We cannot gloss over the fact that the average housing transaction is taking between five and six months to complete but there are plenty of mitigating factors at play here, not least the huge ups and downs the conveyancing sector has been dealing with over the last 18 months and what that has meant for their ability to plan for the future.

Again, you might not care about this. Your problem is in the here and now, rather than the future, but again sorting this out will help advisers and their clients.

You’ll be acutely aware of the business you wrote during 2020 and 2021, and how it was no doubt boosted by the pandemic/lockdown/stamp duty holiday(s) and the like. And it was conveyancing firms – mostly the volume players – who had to deal with the bulk of this work, while at the same time dealing with their own staff working remotely, and those of every other stakeholder that they were relying upon. It made the job doubly difficult especially when you add in those stamp duty deadlines.

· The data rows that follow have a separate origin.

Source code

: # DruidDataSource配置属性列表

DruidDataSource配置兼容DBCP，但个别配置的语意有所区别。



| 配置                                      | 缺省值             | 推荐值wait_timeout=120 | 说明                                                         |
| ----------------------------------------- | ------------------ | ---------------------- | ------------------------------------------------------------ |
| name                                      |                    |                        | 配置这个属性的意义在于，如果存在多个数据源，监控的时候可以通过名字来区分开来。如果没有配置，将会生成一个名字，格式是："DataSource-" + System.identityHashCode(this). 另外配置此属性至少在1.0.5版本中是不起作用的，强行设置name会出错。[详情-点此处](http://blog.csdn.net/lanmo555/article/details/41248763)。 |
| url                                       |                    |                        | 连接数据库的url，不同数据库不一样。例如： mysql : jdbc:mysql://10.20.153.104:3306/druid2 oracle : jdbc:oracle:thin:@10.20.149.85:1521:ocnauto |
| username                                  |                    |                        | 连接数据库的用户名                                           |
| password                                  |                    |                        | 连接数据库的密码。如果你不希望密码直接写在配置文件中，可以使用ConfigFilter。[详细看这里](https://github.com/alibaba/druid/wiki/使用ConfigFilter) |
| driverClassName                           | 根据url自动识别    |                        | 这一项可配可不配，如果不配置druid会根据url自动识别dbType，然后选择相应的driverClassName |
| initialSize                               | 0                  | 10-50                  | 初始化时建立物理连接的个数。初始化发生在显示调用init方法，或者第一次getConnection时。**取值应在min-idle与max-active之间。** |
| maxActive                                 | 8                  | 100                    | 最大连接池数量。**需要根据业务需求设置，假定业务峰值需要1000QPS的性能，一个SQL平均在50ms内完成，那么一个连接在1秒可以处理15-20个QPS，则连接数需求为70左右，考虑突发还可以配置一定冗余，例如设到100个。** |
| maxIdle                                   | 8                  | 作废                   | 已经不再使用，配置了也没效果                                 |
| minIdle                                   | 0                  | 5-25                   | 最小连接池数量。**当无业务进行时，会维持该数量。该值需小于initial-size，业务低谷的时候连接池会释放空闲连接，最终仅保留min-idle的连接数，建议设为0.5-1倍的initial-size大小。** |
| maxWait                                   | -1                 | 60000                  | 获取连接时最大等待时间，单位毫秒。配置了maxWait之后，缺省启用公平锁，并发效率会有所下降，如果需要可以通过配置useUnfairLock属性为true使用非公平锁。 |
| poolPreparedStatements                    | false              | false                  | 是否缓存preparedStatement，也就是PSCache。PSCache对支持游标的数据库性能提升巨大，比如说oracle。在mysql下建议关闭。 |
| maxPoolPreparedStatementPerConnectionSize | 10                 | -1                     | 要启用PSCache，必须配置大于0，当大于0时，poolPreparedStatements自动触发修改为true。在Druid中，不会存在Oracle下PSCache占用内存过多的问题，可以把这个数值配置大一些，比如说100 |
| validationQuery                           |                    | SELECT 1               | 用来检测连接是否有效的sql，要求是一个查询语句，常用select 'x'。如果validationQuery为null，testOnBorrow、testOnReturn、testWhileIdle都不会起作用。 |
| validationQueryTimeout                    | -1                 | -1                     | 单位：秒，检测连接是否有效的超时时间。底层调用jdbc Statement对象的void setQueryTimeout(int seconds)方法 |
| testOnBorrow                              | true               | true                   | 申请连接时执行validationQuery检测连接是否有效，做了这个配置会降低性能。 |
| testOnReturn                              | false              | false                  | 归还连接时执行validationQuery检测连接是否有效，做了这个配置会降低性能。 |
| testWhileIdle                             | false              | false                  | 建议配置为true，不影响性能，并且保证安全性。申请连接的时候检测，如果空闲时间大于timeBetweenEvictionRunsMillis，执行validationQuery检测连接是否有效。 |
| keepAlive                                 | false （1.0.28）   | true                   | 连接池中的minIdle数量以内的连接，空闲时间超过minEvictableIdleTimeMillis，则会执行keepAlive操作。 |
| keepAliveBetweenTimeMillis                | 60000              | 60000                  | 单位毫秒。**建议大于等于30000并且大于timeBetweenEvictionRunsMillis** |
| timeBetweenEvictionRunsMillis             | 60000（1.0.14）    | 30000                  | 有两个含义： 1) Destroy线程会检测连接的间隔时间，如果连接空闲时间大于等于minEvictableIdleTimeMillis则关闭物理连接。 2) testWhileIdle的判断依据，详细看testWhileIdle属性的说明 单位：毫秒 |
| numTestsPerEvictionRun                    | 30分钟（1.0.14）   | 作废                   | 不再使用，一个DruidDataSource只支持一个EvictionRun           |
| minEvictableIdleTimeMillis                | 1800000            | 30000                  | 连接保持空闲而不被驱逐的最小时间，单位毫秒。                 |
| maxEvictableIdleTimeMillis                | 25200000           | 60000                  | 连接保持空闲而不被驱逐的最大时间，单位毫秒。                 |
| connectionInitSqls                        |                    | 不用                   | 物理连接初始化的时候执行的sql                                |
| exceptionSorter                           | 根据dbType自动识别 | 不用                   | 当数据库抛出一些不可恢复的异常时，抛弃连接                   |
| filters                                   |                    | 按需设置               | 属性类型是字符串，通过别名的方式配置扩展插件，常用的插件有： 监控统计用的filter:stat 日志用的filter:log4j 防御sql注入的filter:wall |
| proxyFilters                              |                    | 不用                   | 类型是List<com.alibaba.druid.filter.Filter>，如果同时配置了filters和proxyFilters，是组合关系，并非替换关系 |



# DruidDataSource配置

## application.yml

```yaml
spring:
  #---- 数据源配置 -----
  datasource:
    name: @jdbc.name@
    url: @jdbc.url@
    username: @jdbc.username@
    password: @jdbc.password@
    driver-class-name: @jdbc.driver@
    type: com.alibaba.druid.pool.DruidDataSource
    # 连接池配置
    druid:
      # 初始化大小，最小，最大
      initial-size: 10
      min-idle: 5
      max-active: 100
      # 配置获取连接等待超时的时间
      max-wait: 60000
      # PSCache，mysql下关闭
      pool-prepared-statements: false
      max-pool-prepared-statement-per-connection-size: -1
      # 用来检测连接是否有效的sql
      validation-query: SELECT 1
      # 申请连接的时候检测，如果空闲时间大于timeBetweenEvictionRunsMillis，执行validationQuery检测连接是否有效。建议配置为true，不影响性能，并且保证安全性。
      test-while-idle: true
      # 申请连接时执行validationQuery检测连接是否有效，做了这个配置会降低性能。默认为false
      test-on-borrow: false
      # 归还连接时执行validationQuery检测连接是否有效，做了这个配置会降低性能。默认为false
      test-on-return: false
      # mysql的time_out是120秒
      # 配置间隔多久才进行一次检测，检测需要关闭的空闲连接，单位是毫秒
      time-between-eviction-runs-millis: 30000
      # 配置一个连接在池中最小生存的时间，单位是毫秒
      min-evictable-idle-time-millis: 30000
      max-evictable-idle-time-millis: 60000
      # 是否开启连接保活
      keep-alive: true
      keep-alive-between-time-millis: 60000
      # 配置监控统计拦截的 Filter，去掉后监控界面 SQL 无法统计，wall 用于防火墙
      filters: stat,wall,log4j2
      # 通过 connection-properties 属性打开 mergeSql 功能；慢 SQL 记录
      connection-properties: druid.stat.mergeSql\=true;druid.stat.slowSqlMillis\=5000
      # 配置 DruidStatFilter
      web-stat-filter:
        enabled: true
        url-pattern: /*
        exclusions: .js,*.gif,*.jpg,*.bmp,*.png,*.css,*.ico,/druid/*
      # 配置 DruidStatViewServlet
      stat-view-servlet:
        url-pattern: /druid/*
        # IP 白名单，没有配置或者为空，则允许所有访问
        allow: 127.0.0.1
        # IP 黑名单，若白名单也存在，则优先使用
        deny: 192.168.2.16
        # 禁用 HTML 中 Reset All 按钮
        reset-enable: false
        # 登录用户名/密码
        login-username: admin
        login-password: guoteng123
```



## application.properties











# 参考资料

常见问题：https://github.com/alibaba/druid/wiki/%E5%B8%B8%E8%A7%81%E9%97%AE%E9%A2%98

But what would follow was also always going to something of a guess. Think about that immediate period post-stamp duty holiday – what do you think would happen to the purchase market? How were you planning business-wise with the projected drop in purchase transactions? Were you looking at your resource levels in a difficult-to-call employment market? How did you plan to cope with those unknowns?

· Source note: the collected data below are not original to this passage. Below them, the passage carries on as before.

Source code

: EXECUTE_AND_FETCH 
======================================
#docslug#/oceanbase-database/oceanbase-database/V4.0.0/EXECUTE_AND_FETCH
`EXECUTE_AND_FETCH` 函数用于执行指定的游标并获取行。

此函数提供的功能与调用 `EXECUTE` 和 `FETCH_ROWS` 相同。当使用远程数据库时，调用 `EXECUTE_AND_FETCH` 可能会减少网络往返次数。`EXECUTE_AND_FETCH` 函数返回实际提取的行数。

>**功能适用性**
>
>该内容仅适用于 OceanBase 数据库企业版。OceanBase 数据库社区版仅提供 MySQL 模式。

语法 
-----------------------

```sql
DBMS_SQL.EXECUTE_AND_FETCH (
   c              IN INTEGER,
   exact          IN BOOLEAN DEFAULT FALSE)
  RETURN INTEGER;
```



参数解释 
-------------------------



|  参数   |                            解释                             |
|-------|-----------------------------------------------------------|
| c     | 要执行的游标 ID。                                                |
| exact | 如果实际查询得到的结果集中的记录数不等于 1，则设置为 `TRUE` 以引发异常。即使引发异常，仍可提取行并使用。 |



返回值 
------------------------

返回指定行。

It was the same for conveyancing firms. As it turned out, that big cliff-edge drop that some were predicting did not happen, and again in good news for the entire conveyancing sector, the latest figures now appear to show a return to more ‘normal’ pre-pandemic market conditions.

Landmark’s recent Q1 2022 Property Trends Report shows no major surge or fall-back in transaction numbers which effectively allows conveyancers to prepare with a little more certainty and perhaps fill the resource gaps they were leaving open due to the unpredictable nature of what might happen during the past six months.

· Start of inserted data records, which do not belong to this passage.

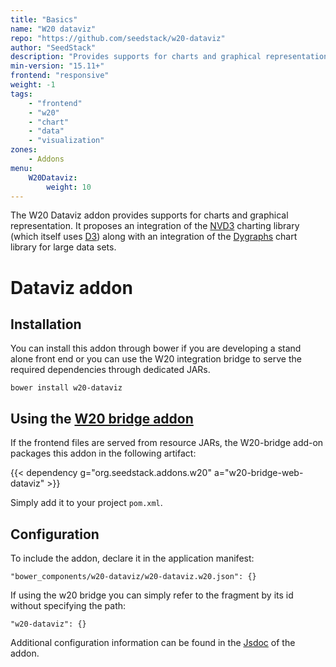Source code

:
 ```yaml
---
title: "Basics"
name: "W20 dataviz"
repo: "https://github.com/seedstack/w20-dataviz"
author: "SeedStack"
description: "Provides supports for charts and graphical representation"
min-version: "15.11+"
frontend: "responsive"
weight: -1
tags:
    - "frontend"
    - "w20"
    - "chart"
    - "data"
    - "visualization"
zones:
    - Addons
menu:
    W20Dataviz:
        weight: 10
---
```


The W20 Dataviz addon provides supports for charts and graphical representation. It proposes an integration of the
[NVD3](http://nvd3.org/) charting library (which itself uses [D3](http://d3js.org/)) along with an integration of
the [Dygraphs](http://dygraphs.com/) chart library for large data sets.

# Dataviz addon

## Installation

You can install this addon through bower if you are developing a stand alone front end or you can use the W20 integration bridge
to serve the required dependencies through dedicated JARs.

```
bower install w20-dataviz
```

## Using the [W20 bridge addon](http://seedstack.org/addons/w20-bridge/)

If the frontend files are served from resource JARs, the W20-bridge add-on packages this addon in the following artifact:

{{< dependency g="org.seedstack.addons.w20" a="w20-bridge-web-dataviz" >}}

Simply add it to your project `pom.xml`.

## Configuration

To include the addon, declare it in the application manifest:

```
"bower_components/w20-dataviz/w20-dataviz.w20.json": {}
```
If using the w20 bridge you can simply refer to the fragment by its id without specifying the path:

```
"w20-dataviz": {}
```

Additional configuration information can be found in the [Jsdoc](http://seedstack.org/jsdoc/#/dataviz) of the addon.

As you will know, firms have struggled to resource effectively because of the sheer number of vacancies out there and the fact that many businesses within the property sector are in the same boat. But a more certain future should ensure that we move away from those periods when firms were dealing with huge numbers of cases, were having to turn away new business, and as a result, transaction delays were growing and growing.

Again, if you’re currently going through such an experience with a client, it will come as little comfort to hear this, but a ‘normalised’ market with seasonal variations that fit that norm do mean firms can plan and prepare with a far bigger degree of certainty, and you should start to see the benefits of this as we move through the rest of 2022.

Of course, you can also help by ensuring clients aren’t going for free legal options or using a non-specialist, or not taking your advice in the conveyancing space. That also makes a huge difference and should ultimately mean that neither you or your clients feel they have to be billionaires to get the conveyancing service they want and need.